= What the task requires =
Copy each line of the records below that mentions the word "Abdelhamidbetaleb".

(Saved data entries)
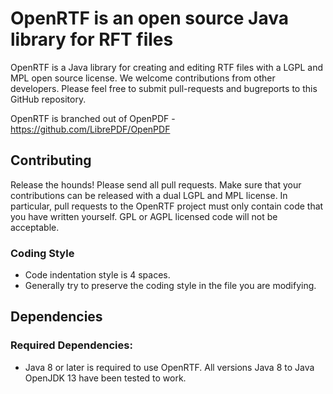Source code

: # OpenRTF is an open source Java library for RFT files #

OpenRTF is a Java library for creating and editing RTF files with a LGPL and MPL open source license.  We welcome contributions from other developers. Please feel free to submit pull-requests and bugreports to this GitHub repository.

OpenRTF is branched out of OpenPDF - https://github.com/LibrePDF/OpenPDF

## Contributing ##
Release the hounds!  Please send all pull requests.
Make sure that your contributions can be released with a dual LGPL and MPL license. In particular, pull requests to the OpenRTF project must only contain code that you have written yourself. GPL or AGPL licensed code will not be acceptable.

### Coding Style ###
- Code indentation style is 4 spaces.
- Generally try to preserve the coding style in the file you are modifying.

## Dependencies ##
### Required Dependencies: ###
 - Java 8 or later is required to use OpenRTF. All versions Java 8 to Java OpenJDK 13 have been tested to work.



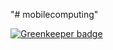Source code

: "# mobilecomputing" 


[![Greenkeeper badge](https://badges.greenkeeper.io/railerbailer/mobilecomputing.svg)](https://greenkeeper.io/)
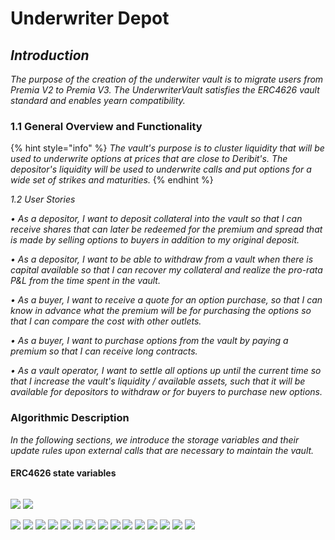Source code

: # Underwriter Depot

## _Introduction_

_The purpose of the creation of the underwiter vault is to migrate users from Premia V2 to Premia V3. The UnderwriterVault satisfies the ERC4626 vault standard and enables yearn compatibility._

### 1.1 General Overview and Functionality

{% hint style="info" %}
_The vault's purpose is to cluster liquidity that will be used to underwrite options at prices that are close to Deribit's. The depositor's liquidity will be used to underwrite calls and put options for a wide set of strikes and maturities._
{% endhint %}

_1.2 User Stories_

_• As a depositor, I want to deposit collateral into the vault so that I can receive shares that can later be redeemed for the premium and spread that is made by selling options to buyers in addition to my original deposit._

_• As a depositor, I want to be able to withdraw from a vault when there is capital available so that I can recover my collateral and realize the pro-rata P\&L from the time spent in the vault._

_• As a buyer, I want to receive a quote for an option purchase, so that I can know in advance what the premium will be for purchasing the options so that I can compare the cost with other outlets._

_• As a buyer, I want to purchase options from the vault by paying a premium so that I can receive long contracts._

_• As a vault operator, I want to settle all options up until the current time so that I increase the vault's liquidity / available assets, such that it will be available for depositors to withdraw or for buyers to purchase new options._

### Algorithmic Description

_In the following sections, we introduce the storage variables and their update rules upon external calls that are necessary to maintain the vault._

#### ERC4626 state variables

<figure><img src="../../.gitbook/assets/image (11).png" alt=""><figcaption></figcaption></figure>

![](<../../.gitbook/assets/image (14).png>) ![](<../../.gitbook/assets/image (19).png>)

![](<../../.gitbook/assets/image (12).png>) ![](<../../.gitbook/assets/image (3).png>) ![](<../../.gitbook/assets/image (2).png>) ![](<../../.gitbook/assets/image (10).png>) ![](<../../.gitbook/assets/image (18).png>) ![](<../../.gitbook/assets/image (5).png>) ![](<../../.gitbook/assets/image (4).png>) ![](<../../.gitbook/assets/image (9).png>) ![](<../../.gitbook/assets/image (13).png>) ![](<../../.gitbook/assets/image (15).png>) ![](<../../.gitbook/assets/image (1).png>) ![](<../../.gitbook/assets/image (8).png>) ![](<../../.gitbook/assets/image (17).png>) ![](../../.gitbook/assets/image.png) ![](<../../.gitbook/assets/image (6).png>)
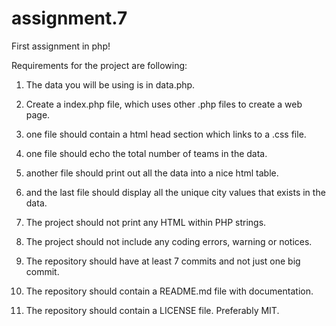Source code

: # assignment.7
First assignment in php!


Requirements for the project are following:



1. The data you will be using is in data.php.

2. Create a index.php file, which uses other .php files to create a web page.

3. one file should contain a html head section which links to a .css file.

4. one file should echo the total number of teams in the data.

5. another file should print out all the data into a nice html table.

6. and the last file should display all the unique city values that exists in the data.

7. The project should not print any HTML within PHP strings.

8. The project should not include any coding errors, warning or notices.

9. The repository should have at least 7 commits and not just one big commit.

10. The repository should contain a README.md file with documentation.

11. The repository should contain a LICENSE file. Preferably MIT.


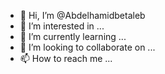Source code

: - 👋 Hi, I’m @Abdelhamidbetaleb
- 👀 I’m interested in ...
- 🌱 I’m currently learning ...
- 💞️ I’m looking to collaborate on ...
- 📫 How to reach me ...

<!---
Abdelhamidbetaleb/Abdelhamidbetaleb is a ✨ special ✨ repository because its `README.md` (this file) appears on your GitHub profile.
You can click the Preview link to take a look at your changes.
--->
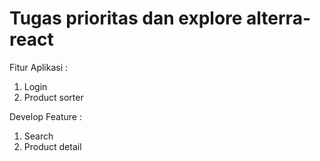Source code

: # Tugas prioritas dan explore alterra-react

Fitur Aplikasi :

1. Login
2. Product sorter

Develop Feature : 
1. Search
2. Product detail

= Finished exercise =
: - 👋 Hi, I’m @Abdelhamidbetaleb
Abdelhamidbetaleb/Abdelhamidbetaleb is a ✨ special ✨ repository because its `README.md` (this file) appears on your GitHub profile.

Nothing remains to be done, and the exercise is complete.